The DDT dehydrochlorinase (BBa_K620000) BioBrick was designed in RFC[10] by the Caltech 2011 iGEM team and as a localization of this effector outside the cytoplasm isn't advisable we didn't improve this BioBrick to RFC[25]. The DDT dehydrochlorinase is dependent on the continuous supply of glutathione which conjugates to xenobiotics in order to inactivate them. The disadvantage of an RFC[10] BioBrick is that it can not be fused to an affinity tag which can subsequently be used to purify the protein after its recombinant production.

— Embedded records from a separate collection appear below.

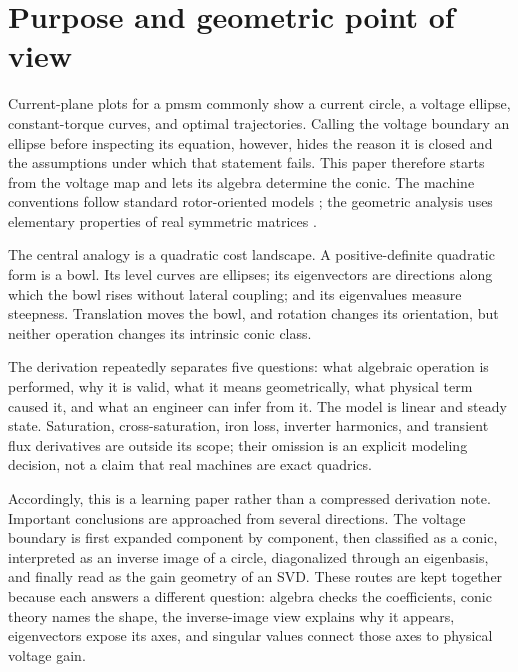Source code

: \section{Purpose and geometric point of view}

Current-plane plots for a \gls{pmsm} commonly show a current circle, a voltage
ellipse, constant-torque curves, and optimal trajectories.  Calling the
voltage boundary an ellipse before inspecting its equation, however, hides the
reason it is closed and the assumptions under which that statement fails.
This paper therefore starts from the voltage map and lets its algebra determine
the conic.  The machine conventions follow standard rotor-oriented models
\cite{binder2017,schroeder2021}; the geometric analysis uses elementary
properties of real symmetric matrices \cite{horn2013}.

The central analogy is a quadratic cost landscape.  A positive-definite
quadratic form is a bowl.  Its level curves are ellipses; its eigenvectors are
directions along which the bowl rises without lateral coupling; and its
eigenvalues measure steepness.  Translation moves the bowl, and rotation
changes its orientation, but neither operation changes its intrinsic conic
class.



The derivation repeatedly separates five questions: what algebraic operation
is performed, why it is valid, what it means geometrically, what physical term
caused it, and what an engineer can infer from it.  The model is linear and
steady state.  Saturation, cross-saturation, iron loss, inverter harmonics, and
transient flux derivatives are outside its scope; their omission is an
explicit modeling decision, not a claim that real machines are exact quadrics.

Accordingly, this is a learning paper rather than a compressed derivation
note.  Important conclusions are approached from several directions.  The
voltage boundary is first expanded component by component, then classified as
a conic, interpreted as an inverse image of a circle, diagonalized through an
eigenbasis, and finally read as the gain geometry of an SVD.  These routes are
kept together because each answers a different question: algebra checks the
coefficients, conic theory names the shape, the inverse-image view explains
why it appears, eigenvectors expose its axes, and singular values connect
those axes to physical voltage gain.
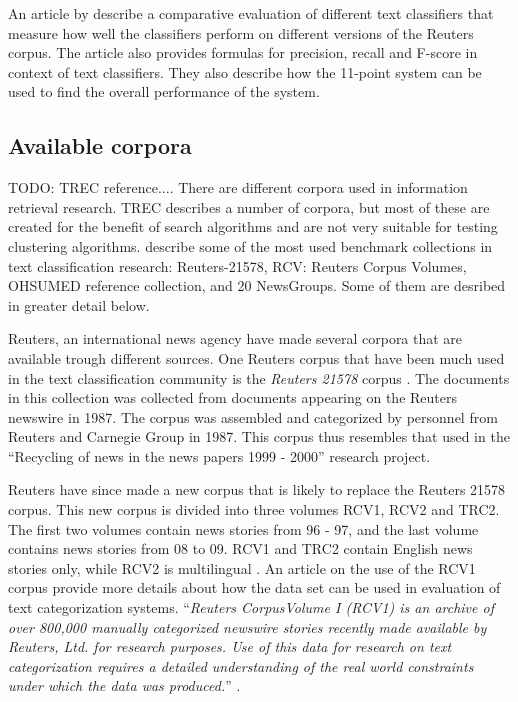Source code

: An article by \cite{Yang1999} describe a comparative evaluation of different text classifiers that measure how well the classifiers perform on different versions of the Reuters corpus. The article also provides formulas for precision, recall and F-score in context of text classifiers. They also describe how the 11-point system can be used to find the overall performance of the system.


\subsection{Available corpora}
TODO: TREC reference....
There are different corpora used in information retrieval research. TREC describes a number of corpora, but most of these are created for the benefit of search algorithms and are not very suitable for testing clustering algorithms. \citeauthor{Baeza-Yates2011a} describe some of the most used benchmark collections in text classification research: Reuters-21578, RCV: Reuters Corpus Volumes, OHSUMED reference collection, and 20 NewsGroups. Some of them are desribed in greater detail below.

Reuters, an international news agency have made several corpora that are available trough different sources. One Reuters corpus that have been much used in the text classification community is the \textit{Reuters 21578} corpus \cite{Lewis2004a}. The documents in this collection was collected from documents appearing on the Reuters newswire in 1987. The corpus was assembled and categorized by personnel from Reuters and Carnegie Group in 1987. This corpus thus resembles that used in the ``Recycling of news in the news papers 1999 - 2000'' research project.

Reuters have since made a new corpus that is likely to replace the Reuters 21578 corpus. This new corpus is divided into three volumes RCV1, RCV2 and TRC2. The first two volumes contain news stories from 96 - 97, and the last volume contains news stories from 08 to 09. RCV1 and TRC2 contain English news stories only, while RCV2 is multilingual \cite{NationalInstituteofStandardsandTechnology2004}. An article on the use of the RCV1 corpus provide more details about how the data set can be used in evaluation of text categorization systems. ``\textit{Reuters CorpusVolume I (RCV1) is an archive of over 800,000 manually categorized newswire stories recently made available by Reuters, Ltd. for research purposes. Use of this data for research on text categorization requires a detailed understanding of the real world constraints under which the data was produced.}'' \cite{Lewis2004}. 

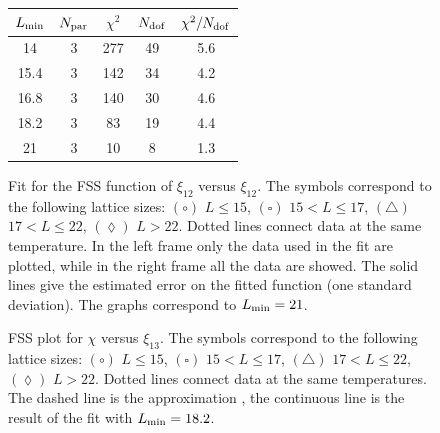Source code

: \documentclass[12pt]{article}
\newcommand{\text}{\rm}
\begin{document}
\begin{figure}
\begin{center}
{\scriptsize
\begin{tabular}{|c|c|c|c|c|}
\hline
$L_{\text{min}}$ & $N_{\text{par}}$ & $\chi^2$ & $N_{\text{dof}}$ &
$\chi^2/N_{\text{dof}}$ \\ 
\hline
 14 &        3  &     277 & 49  &    5.6\\
 15.4 &       3   &    142  &34   &   4.2\\
 16.8 &       3   &    140  & 30  &    4.6\\
 18.2 &       3   &    83  & 19  &    4.4\\
 21 &       3   &    10  & 8   &    1.3\\
\hline
\end{tabular}
}
\end{center}
\caption{ Fit for the FSS function of $\xi_{12}$ versus $\xi_{12}$. 
The symbols correspond to the
following lattice sizes: $(\circ)$ $ L\le 15$, $( \square )$ $ 15 < L \le 17$,
$(\triangle)$ $ 17 < L \le 22$, $(\lozenge)$ $ L > 22$.
Dotted lines connect data at the same temperature.
In the left frame only the data used in the fit are plotted,
while in the right frame all the data are showed.
The solid lines give the estimated error on
the fitted function (one standard deviation).
The graphs correspond to  $L_{\text{min}}=21$.}
\label{fig:fitfss_xi12}
\end{figure}

\begin{figure}
\vspace*{-2truecm} 
\begin{center}
\end{center}
\vspace*{-1.5truecm} 
\caption{FSS plot for $\chi$ versus $\xi_{13}$. 
The symbols correspond to the
following lattice sizes: $(\circ)$ $ L\le 15$, $( \square )$ $ 15 < L \le 17$,
$(\triangle)$ $ 17 < L \le 22$, $(\lozenge)$ $ L > 22$.
Dotted lines connect data at the same temperatures.
The dashed line is the approximation ,
the continuous line is the
result of the fit with $L_{\rm min} = 18.2$.}
\label{fig:fssplot_s1_xi13}
\end{figure}                                                                    
\end{document}
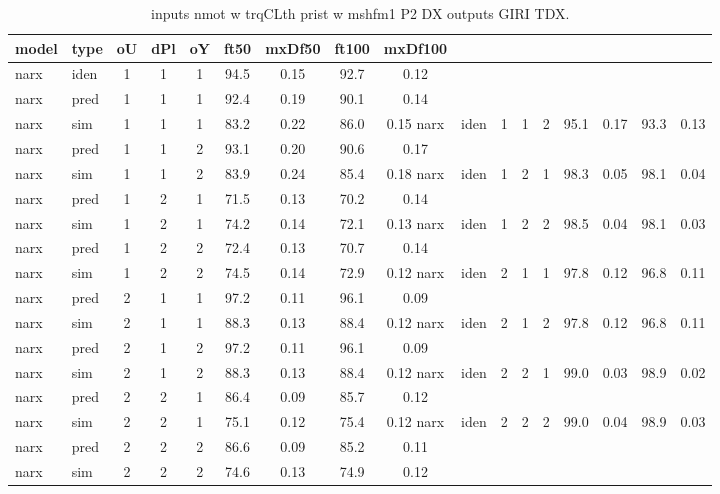 \begin{center} 
\begin{longtable}{ll|ccc|cc|cc} 
\caption[inputs nmot w trqCLth prist w mshfm1 P2 DX   outputs GIRI TDX]{inputs nmot w trqCLth prist w mshfm1 P2 DX   outputs GIRI TDX.} 
\label{tab:inputs_nmot_w_trqCLth_prist_w_mshfm1_P2_DX___outputs_GIRI_TDX} 
\hline 
  model & type & oU & dPl & oY & ft50 & mxDf50 & ft100 & mxDf100 \\ 
 \hline 
narx & iden & 1 & 1 & 1 & 94.5 & 0.15 & 92.7 & 0.12 \\ 
narx & pred & 1 & 1 & 1 & 92.4 & 0.19 & 90.1 & 0.14 \\ 
narx & sim  & 1 & 1 & 1 & 83.2 & 0.22 & 86.0 & 0.15 
 \hline 
narx & iden & 1 & 1 & 2 & 95.1 & 0.17 & 93.3 & 0.13 \\ 
narx & pred & 1 & 1 & 2 & 93.1 & 0.20 & 90.6 & 0.17 \\ 
narx & sim  & 1 & 1 & 2 & 83.9 & 0.24 & 85.4 & 0.18 
 \hline 
narx & iden & 1 & 2 & 1 & 98.3 & 0.05 & 98.1 & 0.04 \\ 
narx & pred & 1 & 2 & 1 & 71.5 & 0.13 & 70.2 & 0.14 \\ 
narx & sim  & 1 & 2 & 1 & 74.2 & 0.14 & 72.1 & 0.13 
 \hline 
narx & iden & 1 & 2 & 2 & 98.5 & 0.04 & 98.1 & 0.03 \\ 
narx & pred & 1 & 2 & 2 & 72.4 & 0.13 & 70.7 & 0.14 \\ 
narx & sim  & 1 & 2 & 2 & 74.5 & 0.14 & 72.9 & 0.12 
 \hline 
narx & iden & 2 & 1 & 1 & 97.8 & 0.12 & 96.8 & 0.11 \\ 
narx & pred & 2 & 1 & 1 & 97.2 & 0.11 & 96.1 & 0.09 \\ 
narx & sim  & 2 & 1 & 1 & 88.3 & 0.13 & 88.4 & 0.12 
 \hline 
narx & iden & 2 & 1 & 2 & 97.8 & 0.12 & 96.8 & 0.11 \\ 
narx & pred & 2 & 1 & 2 & 97.2 & 0.11 & 96.1 & 0.09 \\ 
narx & sim  & 2 & 1 & 2 & 88.3 & 0.13 & 88.4 & 0.12 
 \hline 
narx & iden & 2 & 2 & 1 & 99.0 & 0.03 & 98.9 & 0.02 \\ 
narx & pred & 2 & 2 & 1 & 86.4 & 0.09 & 85.7 & 0.12 \\ 
narx & sim  & 2 & 2 & 1 & 75.1 & 0.12 & 75.4 & 0.12 
 \hline 
narx & iden & 2 & 2 & 2 & 99.0 & 0.04 & 98.9 & 0.03 \\ 
narx & pred & 2 & 2 & 2 & 86.6 & 0.09 & 85.2 & 0.11 \\ 
narx & sim  & 2 & 2 & 2 & 74.6 & 0.13 & 74.9 & 0.12 
 \hline 
\end{longtable} 
\end{center}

Beside the experiments already performed in iGEM we found monochlorobimane to be an interesting assay for experiments in bioremeditation. This commercially availible substrate can be conjugated to glutathione. The conjugation of monochlorobimane can be followed by the fluorescense of the conjugation product (excitation: 380 nm / emission: 461 nm). We tryed this assay with transgenic plants but could not see results as the autofluorescense of the photosystem in Physcomitrella was too strong in order to see the emergence of the fluorescense caused by the conjugation product.

References:

[Pmentel et al., 1997] Pimentel, D., Wilson, C., McCullum, C., Huang, R., Dwen, P., Flack, J. Tran, Q., Saltman, T., Cliff, T. (1997). Economic and environmental benefits of biodiversity. BioScience, Vol. 47, No. 11., pp. 747-757.